109 min | R | October 11, 2024 | Sony Pictures
Jason Reitman makes a film about the ninety minutes before the first episode of Saturday Night Live aired. It is frantic and funny and more interested in the chaos of creation than the mythology of the show.
The date is October 11, 1975. NBC Studio 8H is a construction site. The first episode of a live comedy show called Saturday Night goes on air in ninety minutes. Nothing is ready. The sets are not built. The cast is fighting. The host does not know his lines. The network executive wants to pull the plug. Lorne Michaels has ninety minutes to hold together a show that is falling apart before it has started. Jason Reitman and co-writer Gil Kenan structure the film as a real-time countdown that never stops moving. The camera follows Michaels through hallways and stairwells and dressing rooms and control booths. Every scene introduces a new crisis. Every crisis bleeds into the next one.
Gabriel LaBelle plays Lorne Michaels with a calm that borders on catatonic. He is the still center of a tornado and LaBelle makes his stillness feel like strategy rather than paralysis. Rachel Sennott plays Rosie Shuster with sharp intelligence. Cory Michael Smith plays Chevy Chase with the arrogance that made Chase both essential and unbearable. Lamorne Morris plays Garrett Morris with quiet dignity in the face of tokenism. Dylan O’Brien plays Dan Aykroyd with manic energy. Ella Hunt plays Gilda Radner with warmth. The ensemble is enormous and Reitman gives each performer enough room to establish a character without stopping the clock. J.K. Simmons plays Milton Berle with old-guard condescension. Willem Dafoe plays an NBC executive with corporate menace.
Reitman shoots on 16mm film stock that gives the production a period texture. The camera work by Eric Steelberg is handheld and restless and follows the rhythm of backstage panic. The production design recreates 1975 NBC with obsessive detail. The editing by Shane Reid maintains the real-time illusion through a structure that is more choreographed than it appears. The film moves through physical spaces with the logic of a stage play. Doors open onto new crises. Hallways connect competing storylines. The sound design layers conversations and construction noise and pre-show anxiety into a wall of organized chaos.

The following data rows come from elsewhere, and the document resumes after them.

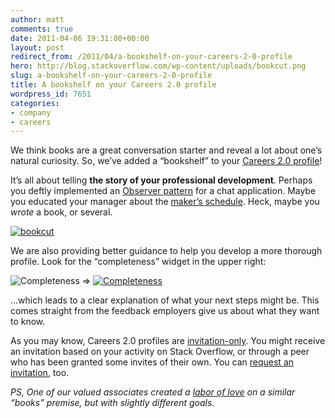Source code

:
 ```yaml
---
author: matt
comments: true
date: 2011-04-06 19:31:00+00:00
layout: post
redirect_from: /2011/04/a-bookshelf-on-your-careers-2-0-profile
hero: http://blog.stackoverflow.com/wp-content/uploads/bookcut.png
slug: a-bookshelf-on-your-careers-2-0-profile
title: A bookshelf on your Careers 2.0 profile
wordpress_id: 7651
categories:
- company
- careers
---
```


We think books are a great conversation starter and reveal a lot about one’s natural curiosity. So, we’ve added a “bookshelf” to your [Careers 2.0 profile](http://careers.stackoverflow.com/cv/books)!

 

It’s all about telling **the story of your professional development**. Perhaps you deftly implemented an [Observer pattern](http://www.amazon.com/Design-Patterns-Elements-Reusable-Object-Oriented/dp/0201633612%3FSubscriptionId%3DAKIAIIBINOD46VC3JCLQ%26tag%3Dws%26linkCode%3Dxm2%26camp%3D2025%26creative%3D165953%26creativeASIN%3D0201633612) for a chat application. Maybe you educated your manager about the [maker’s schedule](http://www.amazon.com/Hackers-Painters-Big-Ideas-Computer/dp/1449389554%3FSubscriptionId%3DAKIAIIBINOD46VC3JCLQ%26tag%3Dws%26linkCode%3Dxm2%26camp%3D2025%26creative%3D165953%26creativeASIN%3D1449389554). Heck, maybe you _wrote_ a book, or several.

 

[![bookcut](http://blog.stackoverflow.com/wp-content/uploads/bookcut.png)](http://careers.stackoverflow.com/cv/books)

 

We are also providing better guidance to help you develop a more thorough profile. Look for the “completeness” widget in the upper right:

 

![Completeness](http://blog.stackoverflow.com/wp-content/uploads/completeness11.png) => [![Completeness](http://blog.stackoverflow.com/wp-content/uploads/completeness21.png)](http://careers.stackoverflow.com/cv/score)

 

…which leads to a clear explanation of what your next steps might be. This comes straight from the feedback employers give us about what they want to know.

 

As you may know, Careers 2.0 profiles are [invitation-only](http://blog.stackoverflow.com/2011/02/careers-2-0-launches/). You might receive an invitation based on your activity on Stack Overflow, or through a peer who has been granted some invites of their own. You can [request an invitation](http://careers.stackoverflow.com/cv/get-one), too.

 

_PS, One of our valued associates created a _[_labor of love_](http://alikewise.com)_ on a similar “books” premise, but with slightly different goals._
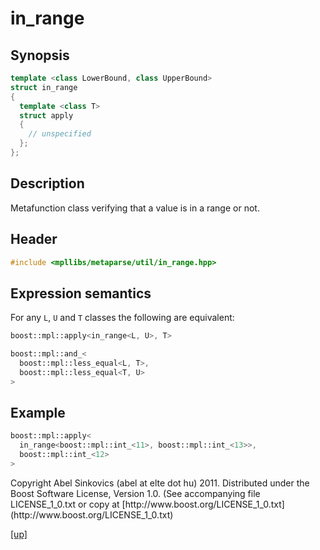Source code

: # in_range

## Synopsis

```cpp
template <class LowerBound, class UpperBound>
struct in_range
{
  template <class T>
  struct apply
  {
    // unspecified
  };
};
```

## Description

Metafunction class verifying that a value is in a range or not.

## Header

```cpp
#include <mpllibs/metaparse/util/in_range.hpp>
```

## Expression semantics

For any `L`, `U` and `T` classes the following are equivalent:

```cpp
boost::mpl::apply<in_range<L, U>, T>

boost::mpl::and_<
  boost::mpl::less_equal<L, T>,
  boost::mpl::less_equal<T, U>
>
```

## Example

```cpp
boost::mpl::apply<
  in_range<boost::mpl::int_<11>, boost::mpl::int_<13>>,
  boost::mpl::int_<12>
>
```

<p class="copyright">
Copyright Abel Sinkovics (abel at elte dot hu) 2011.
Distributed under the Boost Software License, Version 1.0.
(See accompanying file LICENSE_1_0.txt or copy at
[http://www.boost.org/LICENSE_1_0.txt](http://www.boost.org/LICENSE_1_0.txt)
</p>

[[up]](reference.html)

The film mythologizes SNL while pretending not to. Reitman frames the first episode as a revolution in American comedy and the film believes its own framing completely. That sincerity is both its strength and its limitation. The individual performances and the mechanical precision of the filmmaking overcome the hagiographic impulse. This is a backstage comedy that understands the terror and the exhilaration of making something live. Whether Saturday Night Live deserves this level of reverence is a question the film is not interested in asking.